Malheureusement, nous ne disposons pas de photographies des intérieurs de l'appartement parisien de Mario Galimberti, et ne savons donc pas avec certitude quelles œuvres y étaient présentes. Nous pouvons néanmoins émettre des conjectures à partir de photographies d'archives quant aux œuvres du couple qui ont été égarées.
Texte : Gergely Barki, commissaire de l’exposition
Les informations à leur sujet sont bienvenues, et toute piste sérieuse sera récompensée !
Trois œuvres recherchées
Selon la documentation dont nous disposons, un seul article publié dans un journal de Philadelphie, The Public Ledger, mentionne l’existence d’une œuvre cubiste d’Árpád Késmárky (son nom est mal orthographié dans la presse et les catalogues de l’époque : on y lit « Rismarky »). D’après les descriptions, le modèle pourrait être l’un de ses amis sculpteurs, Joseph Csáky, ou encore Sándor Bánszky, originaire comme lui de Szeged. Il pourrait aussi s’agir de Brancusi qui lui avait été présenté par György Bölöni, un critique installé alors à Paris.
Nous n’en avons en fait pas la moindre idée. Nous ignorons par ailleurs où se trouve l’œuvre.
Une exposition itinérante baptisée Department-Store Cubism (littéralement « cubisme de grand magasin ») a parcouru les États-Unis en 1913 et 1914. Revenus à Milwaukee, leur point de départ, les tableaux hongrois entreposés au sous-sol de la Galerie Gimbel Brothers, auraient, dit-on, été endommagés par une importante inondation. L’information reste à vérifier. Ces toiles sont probablement demeurées aux États-Unis, à moins que certaines aient pu être rapatriées en Europe.
On notera avec intérêt que l’article du Public Ledger met au même rang nos artistes hongrois et deux grands maîtres du cubisme français, Jean Metzinger et Fernand Léger. Sous la reproduction du portrait réalisé par Késmárky figure celle d’un nu perdu de Gustave Miklos, utilisé à Cleveland pour la couverture du catalogue de l’exposition.

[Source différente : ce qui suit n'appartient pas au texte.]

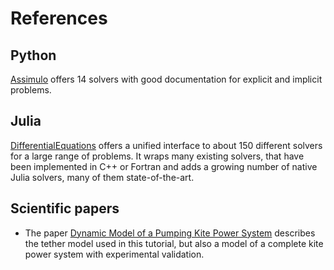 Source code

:# References

## Python
[Assimulo](https://jmodelica.org/assimulo/) offers 14 solvers
with good documentation for explicit and implicit problems.

## Julia
[DifferentialEquations](https://docs.sciml.ai/DiffEqDocs/stable/) offers a unified interface to about 150 different solvers for a large range of problems. It wraps many existing solvers, that have been implemented in C++ or Fortran and adds a growing number of native Julia solvers, many of them state-of-the-art.

## Scientific papers
- The paper [Dynamic Model of a Pumping Kite Power System](http://arxiv.org/abs/1406.6218) describes the tether model used in this tutorial, but also a model of a complete kite power system with experimental validation. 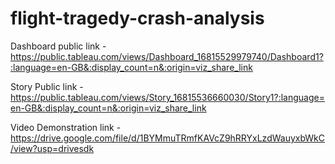 # flight-tragedy-crash-analysis


Dashboard public link - https://public.tableau.com/views/Dashboard_16815529979740/Dashboard1?:language=en-GB&:display_count=n&:origin=viz_share_link

Story Public link - https://public.tableau.com/views/Story_16815536660030/Story1?:language=en-GB&:display_count=n&:origin=viz_share_link

Video Demonstration link - https://drive.google.com/file/d/1BYMmuTRmfKAVcZ9hRRYxLzdWauyxbWkC/view?usp=drivesdk
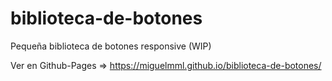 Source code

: # biblioteca-de-botones
Pequeña biblioteca de botones responsive (WIP)

Ver en Github-Pages => https://miguelmml.github.io/biblioteca-de-botones/
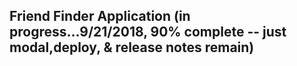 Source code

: ## Friend Finder Application (in progress...9/21/2018, 90% complete -- just modal,deploy, & release notes remain) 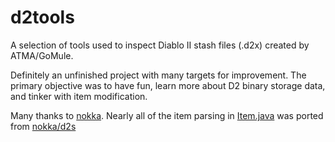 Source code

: # d2tools

A selection of tools used to inspect Diablo II stash files (.d2x) created by ATMA/GoMule.

Definitely an unfinished project with many targets for improvement. The primary objective was to have fun,
learn more about D2 binary storage data, and tinker with item modification.

Many thanks to [nokka](https://github.com/nokka). Nearly all of the item parsing in [Item.java](https://github.com/pertain/d2tools/blob/master/util/Item.java) was ported from [nokka/d2s](https://github.com/nokka/d2s)
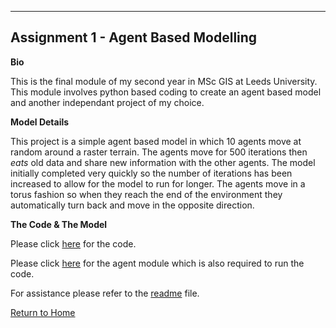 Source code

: 
---
**Assignment 1 - Agent Based Modelling**
---

**Bio**

  This is the final module of my second year in MSc GIS at Leeds University.
  This module involves python based coding to create an agent based model and another independant project of my choice. 

**Model Details**

  This project is a simple agent based model in which 10 agents move at random around a raster terrain. 
  The agents move for 500 iterations then *eats* old data and share new information with the other agents.
  The model initially completed very quickly so the number of iterations has been increased to allow for the model to run for longer.
  The agents move in a torus fashion so when they reach the end of the environment they automatically turn back and move in the opposite    direction. 

**The Code & The Model**

  Please click [here](http://github.com/Daisymay55/Daisymay55.github.io/blob/master/ABM%20Unit%207.py) for the code.
  
  Please click [here](https://github.com/Daisymay55/Daisymay55.github.io/blob/master/agentframework.py) for the agent module which is also required to run the code.
  
  For assistance please refer to the [readme](https://daisymay55.github.io/index.html) file.

[Return to Home](https://daisymay55.github.io/home.html)
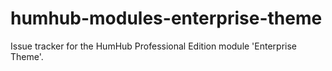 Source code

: # humhub-modules-enterprise-theme
Issue tracker for the HumHub Professional Edition module 'Enterprise Theme'.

On recherche également un tableau de Metzinger présenté dans le même journal et égaré dans les années 1990 pendant les préparatifs d’une autre exposition. Nous sommes à la recherche de ces trois œuvres. Une récompense sera offerte pour toute information sérieuse !
Texte : Gergely Barki, commissaire de l’exposition
Expériences de reconstruction en 3D
La solution innovante de modélisation 3D peut être considérée comme un projet à part entière au sein de notre exposition. Il a permis en effet de présenter de spectaculaires reconstitutions des sculptures perdues de Joseph Csaky, avec même un certain réalisme grâce à la restitution holographique de leurs dimensions spatiales.
Les clichés des sculptures cubistes de Csaky ayant été pris sous un angle de vue unique (à l’exception du Groupe de femmes, constitué de trois personnages, 1912), il est très difficile d’imaginer à quoi elles ressemblaient sous d’autres angles, de côté, de derrière, etc. Toute reconstruction est donc hypothétique.
Le designer britannique établi à Stuttgart, Mark Byass et sa petite équipe ont analysé pendant plus d’un an les autres œuvres que Csaky avait sculptées à la même époque et ont proposé d’innombrables variations possibles des faces inconnues. Respectant les lois de l’art sculptural, ils se sont efforcés de présenter les faces imaginaires des statues perdues à travers un système très complexe de simulation.
Ils sont systématiquement partis de photos d’archives bidimensionnelles, sauf pour une œuvre (à nouveau le Groupe de femmes créé en 1912) pour laquelle ils disposaient également d’une séquence extraite des actualités cinématographiques. Et même dans ce cas, la caméra étant statique, elle n’a pas permis de dévoiler toutes les faces de la statue.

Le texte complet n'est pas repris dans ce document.